Why would people work like this? 
When regular employment becomes difficult to find, workers still need to eat; this is why this type of economy is now surging.

Other forced contractor jobs? DJs, lighting technicians.

When it comes to having a roof over your head or feeding the family, many people need the work and will accept these jobs to stay ahead. They will do so at the cost of their own health, now and future; the opportunities of saving for retirement for workers on these types of jobs are slim to none.

As hiring practices change, regular employment with (what were once considered normal) benefits are disappearing. Employers who need to meet the demand of their clients look for alternative ways to hire people to stay afloat. In come the temp workers, the zero hour contracts and the contractor offers; it’s the legalization of the old “getting paid under the table” jobs. That small and medium companies may do this to continue in business can be somewhat justified; the problem comes when large corporations and multinationals make it part of their business model. These are jobs that do indeed provide income, and legally, but at a cost to the employee and the government.

The government
Many nations -the United States included- have employer-paid taxes (per employee) that the self-employed do not pay. When companies hire contactors to do long-term work, this comes at the expense of income that local and national governments never receive, while they continue to be responsible for providing basic public goods. This is why you can see, at a local level especially, the increase in taxes, the cutting of budgets and the curtailing of services that previously were a given. The same, to a degree, is happening with national governments, yet at that scale the impact is difficult to pinpoint without better statistics but if the look at national budget crisis around the world is to be examined, the issue is clearly a global one. Granted, the gig economy is but one of many, many factors impacting national budgets yet, as the gig economy grows, the tax income of every nation is sure to fall.

Why change is needed
A labor force deeply ensconced in the pattern of temporary employment with no benefits is extremely detrimental to the economy of a nation. In the long term, as workers age, they find themselves in need of public assistance for which they themselves have been unable to pay. Furthermore, these people will get closer and closer to retirement with no provisions made for it. It will lead to overwhelming poverty among retirees and unbearable pressure on the social benefits system. That’s because even if a government will not have obligation to pay out pensions to workers who have not accrued them, it will be bound to have to provide for them in other ways.

The solutions are limited. The best option is for workers in these fields to considerunionizing. It’s a difficult process, but one that can provide leverage and protection for worker benefits in any field.

Another possible solution is for governments to enforce a basic wage provision for all temporary work; yet this solution is bound to bust the system and result in the closing of small companies that depend on this type of contracts and the long-term rise in unemployment again.

Ultimately, it comes down to the same solutions, the ones that nobody seems to want to implement: the government must find a way to tax corporations better; for this, the practice of expecting companies to have insane quarterly results has to change. We need to move focus away from this extreme obsession with pleasing shareholders, of squeezing every buck out of every corner, and move towards making sure employees can thrive.
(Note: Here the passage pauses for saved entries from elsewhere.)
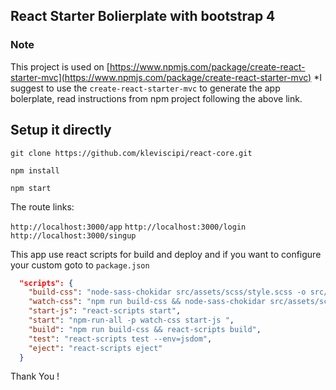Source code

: ## React Starter Bolierplate with bootstrap 4

### Note

This project is used on [https://www.npmjs.com/package/create-react-starter-mvc](https://www.npmjs.com/package/create-react-starter-mvc)
*I suggest to use the `create-react-starter-mvc` to generate the app bolerplate, read instructions from npm project following the above link.

## Setup it directly


`git clone https://github.com/kleviscipi/react-core.git`

`npm install`

`npm start`

The route links:

`http://localhost:3000/app`
`http://localhost:3000/login`
`http://localhost:3000/singup`


This app use react scripts for build and deploy and if you want to configure your custom goto to `package.json`

```JSON
  "scripts": {
    "build-css": "node-sass-chokidar src/assets/scss/style.scss -o src/assets/css/",
    "watch-css": "npm run build-css && node-sass-chokidar src/assets/scss/style.scss -o src/assets/css/ --watch ",
    "start-js": "react-scripts start",
    "start": "npm-run-all -p watch-css start-js ",
    "build": "npm run build-css && react-scripts build",
    "test": "react-scripts test --env=jsdom",
    "eject": "react-scripts eject"
  }
```


Thank You !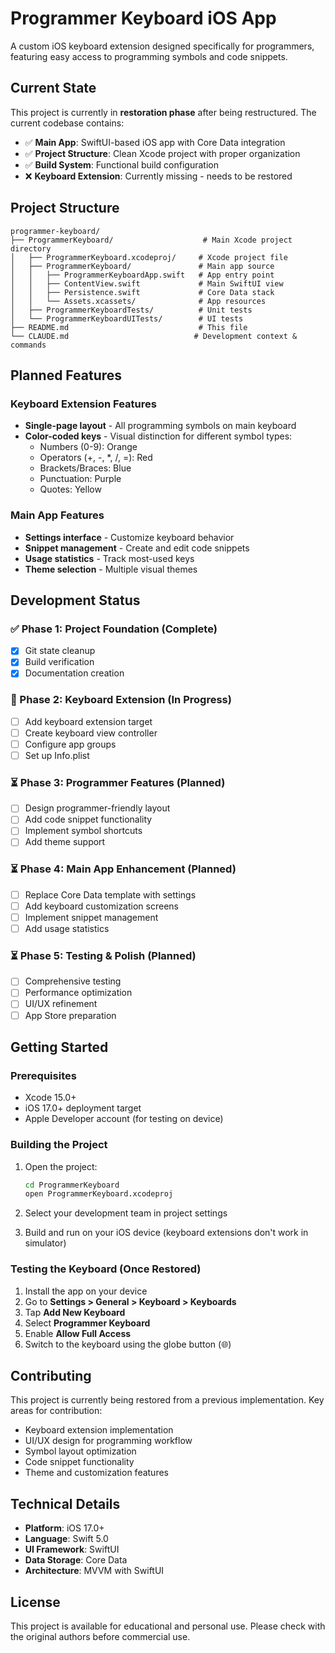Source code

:# Programmer Keyboard iOS App

A custom iOS keyboard extension designed specifically for programmers, featuring easy access to programming symbols and code snippets.

## Current State

This project is currently in **restoration phase** after being restructured. The current codebase contains:

- ✅ **Main App**: SwiftUI-based iOS app with Core Data integration
- ✅ **Project Structure**: Clean Xcode project with proper organization  
- ✅ **Build System**: Functional build configuration
- ❌ **Keyboard Extension**: Currently missing - needs to be restored

## Project Structure

```
programmer-keyboard/
├── ProgrammerKeyboard/                    # Main Xcode project directory
│   ├── ProgrammerKeyboard.xcodeproj/     # Xcode project file
│   ├── ProgrammerKeyboard/               # Main app source
│   │   ├── ProgrammerKeyboardApp.swift   # App entry point
│   │   ├── ContentView.swift             # Main SwiftUI view
│   │   ├── Persistence.swift             # Core Data stack
│   │   └── Assets.xcassets/              # App resources
│   ├── ProgrammerKeyboardTests/          # Unit tests
│   └── ProgrammerKeyboardUITests/        # UI tests
├── README.md                             # This file
└── CLAUDE.md                            # Development context & commands
```

## Planned Features

### Keyboard Extension Features
- **Single-page layout** - All programming symbols on main keyboard
- **Color-coded keys** - Visual distinction for different symbol types:
  - Numbers (0-9): Orange
  - Operators (+, -, *, /, =): Red
  - Brackets/Braces: Blue
  - Punctuation: Purple
  - Quotes: Yellow

### Main App Features
- **Settings interface** - Customize keyboard behavior
- **Snippet management** - Create and edit code snippets
- **Usage statistics** - Track most-used keys
- **Theme selection** - Multiple visual themes

## Development Status

### ✅ Phase 1: Project Foundation (Complete)
- [x] Git state cleanup
- [x] Build verification
- [x] Documentation creation

### 🚧 Phase 2: Keyboard Extension (In Progress) 
- [ ] Add keyboard extension target
- [ ] Create keyboard view controller
- [ ] Configure app groups
- [ ] Set up Info.plist

### ⏳ Phase 3: Programmer Features (Planned)
- [ ] Design programmer-friendly layout
- [ ] Add code snippet functionality  
- [ ] Implement symbol shortcuts
- [ ] Add theme support

### ⏳ Phase 4: Main App Enhancement (Planned)
- [ ] Replace Core Data template with settings
- [ ] Add keyboard customization screens
- [ ] Implement snippet management
- [ ] Add usage statistics

### ⏳ Phase 5: Testing & Polish (Planned)
- [ ] Comprehensive testing
- [ ] Performance optimization
- [ ] UI/UX refinement
- [ ] App Store preparation

## Getting Started

### Prerequisites
- Xcode 15.0+
- iOS 17.0+ deployment target
- Apple Developer account (for testing on device)

### Building the Project

1. Open the project:
   ```bash
   cd ProgrammerKeyboard
   open ProgrammerKeyboard.xcodeproj
   ```

2. Select your development team in project settings

3. Build and run on your iOS device (keyboard extensions don't work in simulator)

### Testing the Keyboard (Once Restored)
1. Install the app on your device
2. Go to **Settings > General > Keyboard > Keyboards**
3. Tap **Add New Keyboard**  
4. Select **Programmer Keyboard**
5. Enable **Allow Full Access**
6. Switch to the keyboard using the globe button (🌐)

## Contributing

This project is currently being restored from a previous implementation. Key areas for contribution:

- Keyboard extension implementation
- UI/UX design for programming workflow
- Symbol layout optimization
- Code snippet functionality
- Theme and customization features

## Technical Details

- **Platform**: iOS 17.0+
- **Language**: Swift 5.0
- **UI Framework**: SwiftUI
- **Data Storage**: Core Data
- **Architecture**: MVVM with SwiftUI

## License

This project is available for educational and personal use. Please check with the original authors before commercial use.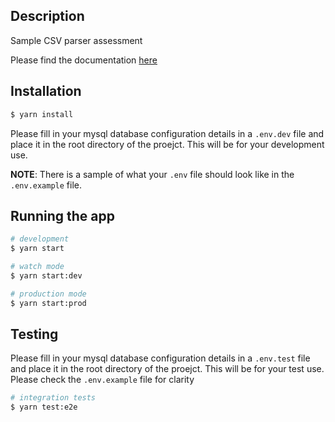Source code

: ## Description
Sample CSV parser assessment

Please find the documentation [here](https://documenter.getpostman.com/view/10955476/VUqptda5)

## Installation

```bash
$ yarn install
```

Please fill in your mysql database configuration details in a `.env.dev`  file and place it in the root directory of the proejct. This will be for your development use.

**NOTE**: There is a sample of what your `.env` file should look like in the `.env.example` file.

## Running the app

```bash
# development
$ yarn start

# watch mode
$ yarn start:dev

# production mode
$ yarn start:prod
```

## Testing

Please fill in your mysql database configuration details in a `.env.test`  file and place it in the root directory of the proejct. This will be for your test use. Please check the `.env.example` file for clarity

```bash
# integration tests
$ yarn test:e2e
```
Only this will provide a long-term answer that works for companies, the economy, and the global workforce. And for the naysayers who say that this is impossible, think on this: the gig economy only started surging in the last 15 years. Before that, corporations cared for their earnings AND their employees. It’s only in the 21st century that they have started caring exclusively for their shareholders and the bonuses of their executive teams.